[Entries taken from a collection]
- - - - - - -
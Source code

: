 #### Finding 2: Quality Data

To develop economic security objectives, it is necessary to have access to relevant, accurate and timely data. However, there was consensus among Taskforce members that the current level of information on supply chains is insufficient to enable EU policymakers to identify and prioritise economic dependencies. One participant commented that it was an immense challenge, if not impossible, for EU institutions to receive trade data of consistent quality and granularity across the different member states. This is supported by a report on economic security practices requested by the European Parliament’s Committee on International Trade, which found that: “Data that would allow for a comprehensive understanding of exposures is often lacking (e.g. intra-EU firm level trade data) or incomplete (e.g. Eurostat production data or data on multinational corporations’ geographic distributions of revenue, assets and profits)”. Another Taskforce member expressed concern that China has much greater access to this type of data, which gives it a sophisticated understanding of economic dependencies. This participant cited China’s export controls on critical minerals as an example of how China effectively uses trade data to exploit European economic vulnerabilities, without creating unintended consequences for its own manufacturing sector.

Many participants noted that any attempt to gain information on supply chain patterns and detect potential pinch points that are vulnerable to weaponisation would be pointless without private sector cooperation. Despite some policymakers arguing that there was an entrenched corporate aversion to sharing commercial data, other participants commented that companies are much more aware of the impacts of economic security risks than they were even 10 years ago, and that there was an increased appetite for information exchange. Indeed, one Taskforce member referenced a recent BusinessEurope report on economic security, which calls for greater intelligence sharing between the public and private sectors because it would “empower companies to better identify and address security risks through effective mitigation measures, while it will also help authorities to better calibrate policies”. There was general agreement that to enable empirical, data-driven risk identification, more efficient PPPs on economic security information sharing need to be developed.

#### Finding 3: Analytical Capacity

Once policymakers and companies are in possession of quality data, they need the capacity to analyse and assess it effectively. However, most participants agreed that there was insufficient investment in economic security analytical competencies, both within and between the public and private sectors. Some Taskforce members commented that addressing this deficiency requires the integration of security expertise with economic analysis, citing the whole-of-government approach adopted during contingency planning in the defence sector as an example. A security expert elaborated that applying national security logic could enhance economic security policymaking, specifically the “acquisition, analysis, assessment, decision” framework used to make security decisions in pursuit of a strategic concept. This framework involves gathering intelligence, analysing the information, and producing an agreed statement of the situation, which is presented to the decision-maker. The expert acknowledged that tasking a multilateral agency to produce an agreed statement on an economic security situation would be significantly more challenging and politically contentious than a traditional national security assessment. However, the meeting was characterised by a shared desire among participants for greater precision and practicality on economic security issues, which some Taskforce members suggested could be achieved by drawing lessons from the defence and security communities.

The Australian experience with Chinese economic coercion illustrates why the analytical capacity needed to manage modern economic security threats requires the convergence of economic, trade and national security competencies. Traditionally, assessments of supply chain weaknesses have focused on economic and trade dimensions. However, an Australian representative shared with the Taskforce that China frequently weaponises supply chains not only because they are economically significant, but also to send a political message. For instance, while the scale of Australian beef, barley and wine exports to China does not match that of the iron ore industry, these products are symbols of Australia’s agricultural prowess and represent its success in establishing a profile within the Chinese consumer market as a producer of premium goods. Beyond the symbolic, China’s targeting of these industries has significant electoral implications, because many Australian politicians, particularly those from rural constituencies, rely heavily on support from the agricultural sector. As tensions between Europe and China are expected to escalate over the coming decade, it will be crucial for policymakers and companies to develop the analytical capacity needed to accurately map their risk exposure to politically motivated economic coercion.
- - - - - - -
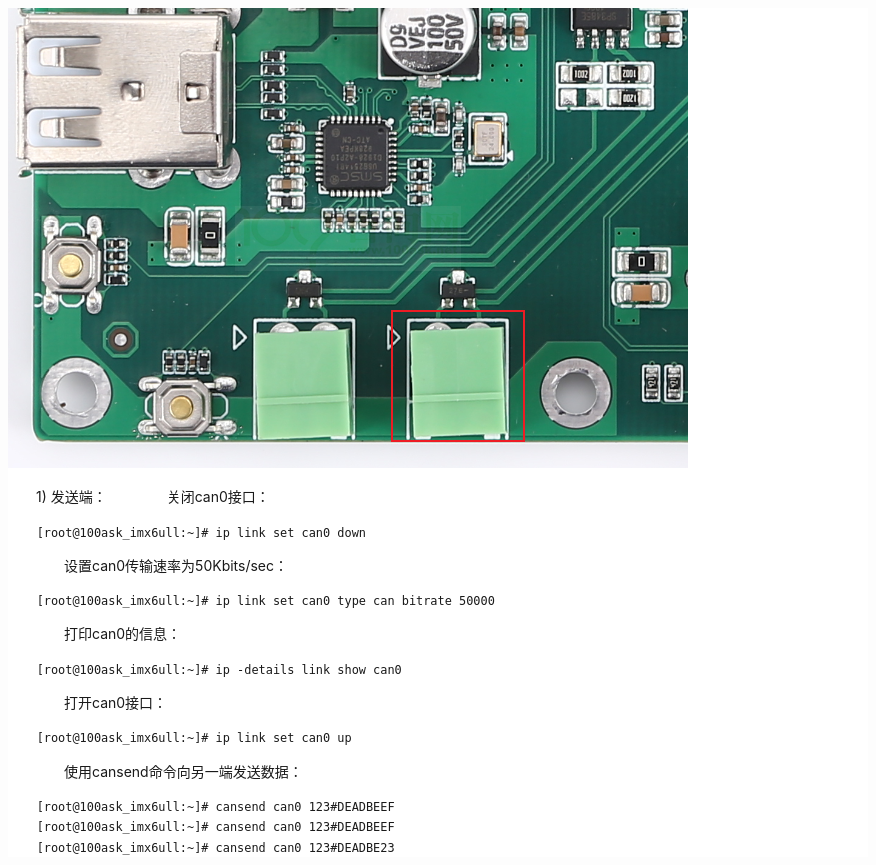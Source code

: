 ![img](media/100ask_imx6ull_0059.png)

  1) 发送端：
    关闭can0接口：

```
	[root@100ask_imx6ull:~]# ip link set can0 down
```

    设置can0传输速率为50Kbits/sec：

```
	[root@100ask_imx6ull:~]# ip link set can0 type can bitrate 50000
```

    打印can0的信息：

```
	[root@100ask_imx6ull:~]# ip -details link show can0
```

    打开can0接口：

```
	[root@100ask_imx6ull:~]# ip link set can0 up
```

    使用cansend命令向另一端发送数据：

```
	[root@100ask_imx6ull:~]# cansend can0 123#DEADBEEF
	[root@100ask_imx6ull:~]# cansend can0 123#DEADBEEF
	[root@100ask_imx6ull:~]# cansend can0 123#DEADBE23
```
- - - - - - -
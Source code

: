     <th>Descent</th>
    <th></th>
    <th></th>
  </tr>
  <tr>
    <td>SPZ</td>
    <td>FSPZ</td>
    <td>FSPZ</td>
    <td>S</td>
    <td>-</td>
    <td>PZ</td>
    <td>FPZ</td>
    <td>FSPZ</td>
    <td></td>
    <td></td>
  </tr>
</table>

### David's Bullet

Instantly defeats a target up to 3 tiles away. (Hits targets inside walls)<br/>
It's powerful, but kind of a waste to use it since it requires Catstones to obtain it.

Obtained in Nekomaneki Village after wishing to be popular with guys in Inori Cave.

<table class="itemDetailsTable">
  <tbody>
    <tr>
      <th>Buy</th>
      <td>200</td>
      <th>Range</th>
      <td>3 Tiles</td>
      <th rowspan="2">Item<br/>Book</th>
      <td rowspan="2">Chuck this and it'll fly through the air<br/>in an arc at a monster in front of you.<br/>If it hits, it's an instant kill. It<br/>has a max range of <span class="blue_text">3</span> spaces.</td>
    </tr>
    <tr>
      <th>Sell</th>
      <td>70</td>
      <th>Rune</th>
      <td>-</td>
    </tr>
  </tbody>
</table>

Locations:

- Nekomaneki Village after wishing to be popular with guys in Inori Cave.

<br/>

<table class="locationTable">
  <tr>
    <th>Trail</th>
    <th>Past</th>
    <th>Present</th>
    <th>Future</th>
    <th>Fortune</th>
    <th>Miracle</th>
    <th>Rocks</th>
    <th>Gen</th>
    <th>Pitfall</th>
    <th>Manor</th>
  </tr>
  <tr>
- - - - - - -
Directions: Say how many lines in the records hold "class", with the number as the whole reply.

Task output: 3